La mer qui fait penser. L'existentialisme affirme avec Sartre que l'existence précède l'essence. Comprendre : notre présence au monde due au seul hasard ne saurait être déterminée par un quelconque sens préexistant à notre naissance. Il n'y a pas de kit de survie au fondement métaphysique que nous aurait légué un Créateur omniscient, notre vie n'a pas d'autre sens que celui que nous lui donnons en l'incarnant. Cette prise de conscience nous amène à l'expérience du néant, du « sans-fond » de l'existence, et nous pousse à nous débrouiller seuls. L'action rédime l'absurde. L'homme condamné à être libre - autre formule sartrienne - n'est que ce qu'il fait. Dans L'être et la mer, Corine Pelluchon, pour imbue qu'elle soit de philosophie existentialiste, déplace notre regard sur le monde et sur l'homme. Certes, agir donne sens à notre carrière humaine. Mais trop longtemps, les hommes, aveuglés par l'hubris, se sont sentis les seuls locataires de la planète, et ont agi comme tel, au mépris de la nature et des autres êtres vivants.

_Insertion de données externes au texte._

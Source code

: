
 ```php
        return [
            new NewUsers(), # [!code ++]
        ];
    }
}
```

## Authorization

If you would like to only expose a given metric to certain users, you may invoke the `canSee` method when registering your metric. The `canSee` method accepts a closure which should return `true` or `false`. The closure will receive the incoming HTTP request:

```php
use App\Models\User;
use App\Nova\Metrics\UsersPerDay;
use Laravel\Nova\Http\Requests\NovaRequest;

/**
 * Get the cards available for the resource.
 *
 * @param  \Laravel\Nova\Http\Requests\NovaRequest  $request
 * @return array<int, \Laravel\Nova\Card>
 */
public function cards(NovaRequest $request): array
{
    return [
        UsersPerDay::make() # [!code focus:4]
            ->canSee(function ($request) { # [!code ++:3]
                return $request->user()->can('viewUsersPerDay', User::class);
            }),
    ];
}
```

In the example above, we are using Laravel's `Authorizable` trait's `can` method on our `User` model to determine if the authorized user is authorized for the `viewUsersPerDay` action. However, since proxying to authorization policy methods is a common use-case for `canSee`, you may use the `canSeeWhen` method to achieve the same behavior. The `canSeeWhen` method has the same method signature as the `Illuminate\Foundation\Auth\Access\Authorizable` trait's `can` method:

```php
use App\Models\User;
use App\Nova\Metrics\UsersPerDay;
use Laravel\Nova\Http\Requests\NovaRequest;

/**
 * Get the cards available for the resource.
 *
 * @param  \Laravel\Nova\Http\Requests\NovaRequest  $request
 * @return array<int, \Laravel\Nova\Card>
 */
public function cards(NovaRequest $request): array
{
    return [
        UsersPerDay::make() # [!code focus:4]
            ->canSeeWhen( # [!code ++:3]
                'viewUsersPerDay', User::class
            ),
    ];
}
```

Si Platon a pensé le monde à partir du ciel des idées, la philosophie des Lumières s'est emparée du concret des choses pour en dégager des lois éternelles à l'aune de la raison : elle a planté des concepts comme autant de jalons dans sa conquête de la vérité, cherchant à élaborer une méthode rigoureuse à l'épreuve d'une réalité élusive...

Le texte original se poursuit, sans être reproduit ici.